スイスのホテル(2)

ハイキング目的でスイスに行って、どこに泊まりましょうか?

きっと何でも揃ってるに違いないチューリッヒとかに泊まっておけば安心かしら~時刻表を調べるとどこへでも数時間で行けるみたいだし、日本での毎日の通勤時間を考えると大したことないわね~と選ぶのは問題だと思います。大都市のホテルはとにかく高いです。しかもよくよく読むと朝食は別料金15CHF とか書いてあったりして愕然とします。確かに車窓は美しいですが、ハイキングを終えてホテルに帰るころには街の規模に関わらずスーパーは閉まっています。大きな駅にはコンビニのような店もあるけど品揃えは見劣りがする上にやっぱり高いし。

都会ではあまりにホテル代が高いのでユースなどのドミトリーに泊まると、そこはナイトライフを楽しんで未明に帰ってくる若者と、早朝の飛行機に間に合うように夜明け前からガタガタと寝てる人のことなどこれっぽっちも考えないで荷造りする人で一晩中うるさかった!というのは私の悪夢のような体験。

コンサートとか仕事とか、用があるのでなければ、大都市(といっても日本に比べると小規模ですが)は避ける方が無難じゃないだろか。

さて値段がお手頃でお勧めなホテルがあるかというと、スイスではホテルと食事の値段は受けるサービスとかなり正比例しています。ホテルの値段を決めるもの、一つには場所で、チューリッヒ、ジュネーブをはじめとする有名都市は本当に高く、しかも町の規模が大きくなると、鉄道駅から距離があって更にバスとかトラムで移動しなければならないことも多く(歩けるけど)、あと大きな駅周辺は治安が悪めです。

同じ町の中で複数のホテルがある場合、値段の違いは如実に施設の違いにあらわれます。シャワーやトイレが部屋についているか共用かどうかでまず大きく値段が変わります。部屋からの眺め、部屋の広さ、防音対策、テレビがあるかどうか、改装してあるかどうか、なども関わってきます。ちなみにバス・トイレ共用でも、部屋に蛇口とシンクがついてることが多いです。

しかし値段に関わるサービスとは「量」であって「質」ではないのです。部屋の調度品も内装もとても古くて床もギシギシきしみっぱなしで快適とは言えないけど、とても掃除が行き届いていて何かいい雰囲気だった、とか、シンプルの極みで部屋も狭かったけど自分の部屋みたいで落ち着けた、とか捉え方はそれぞれです。何を重視するかは人によりけり。

値段に関わらず無料で使える無線LANは大体普及してます。フロントで受け付け時にはまず宿泊者用WIFIのパスワードを聞いてみましょう。なんでだか、なかなか向こうからは言ってこないのです。たまに予算的に厳しそうなホテルで食堂しか入らない、などのことはあります。どうしても必要な人はホテルレビューを熟読して判断してみましょう。今は大抵、無線ランの良しあしの評価が載っています。
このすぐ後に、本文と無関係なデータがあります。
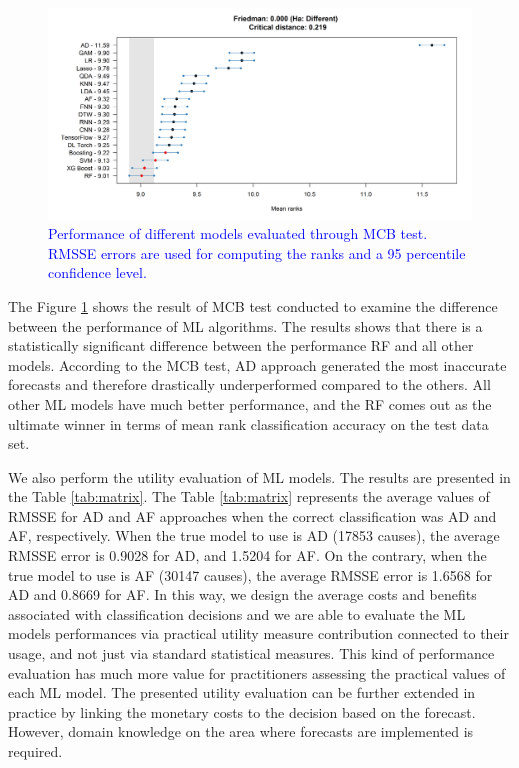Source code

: \documentclass[preprint, 3p,
authoryear]{elsarticle} %
\begin{document}
\begin{figure}[H]

{\centering \includegraphics[width=1\linewidth]{img/300dpi/Fig_MCB_all(review)} 

}

\caption{\textcolor{blue}{Performance of different models evaluated through MCB test. RMSSE errors are used for computing the ranks and a 95 percentile confidence level.}}\label{fig:MCB_ML}
\end{figure}

The Figure \ref{fig:MCB_ML} shows the result of MCB test conducted to
examine the difference between the performance of ML algorithms. The
results shows that there is a statistically significant difference
between the performance RF and all other models. According to the MCB
test, AD approach generated the most inaccurate forecasts and therefore
drastically underperformed compared to the others. All other ML models
have much better performance, and the RF comes out as the ultimate
winner in terms of mean rank classification accuracy on the test data
set.

We also perform the utility evaluation of ML models. The results are
presented in the Table \ref{tab:matrix}. The Table \ref{tab:matrix}
represents the average values of RMSSE for AD and AF approaches when the
correct classification was AD and AF, respectively. When the true model
to use is AD (17853 causes), the average RMSSE error is 0.9028 for AD,
and 1.5204 for AF. On the contrary, when the true model to use is AF
(30147 causes), the average RMSSE error is 1.6568 for AD and 0.8669 for
AF. In this way, we design the average costs and benefits associated
with classification decisions and we are able to evaluate the ML models
performances via practical utility measure contribution connected to
their usage, and not just via standard statistical measures. This kind
of performance evaluation has much more value for practitioners
assessing the practical values of each ML model. The presented utility
evaluation can be further extended in practice by linking the monetary
costs to the decision based on the forecast. However, domain knowledge
on the area where forecasts are implemented is required.
\end{document}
しかしホテル予約サイトのレビューは行間を読まなきゃなりません。だって同じ「素晴らしい!」でも低料金のバックパッカー宿で客が求めるものと超高級ホテルでの満足度合いは違うでしょう。

安宿でも、朝食は十分な量があります。夕食時には追加料金を払わなければ食後の一杯のお茶さえ口にできないのをいつも悲しく思うのですが、朝食時の飲み物も大抵飲み放題。大きなホテルではコーヒーマシンがあって自分で淹れることも多いですが、小さめのホテルだと、席に着くと(案内されると)まず係の人が飲み物(コーヒー、紅茶、ホット牛乳とか)を何にするか聞いてきます。私にはこのギャップが不思議。パンも大抵食べ放題。朝食時にはナイフだけでフォークが見当たらないことがほとんどです。どうもね、チーズやハムや蜂蜜など、すべてパンにのっけて食べてるみたいですよ。パン原理主義。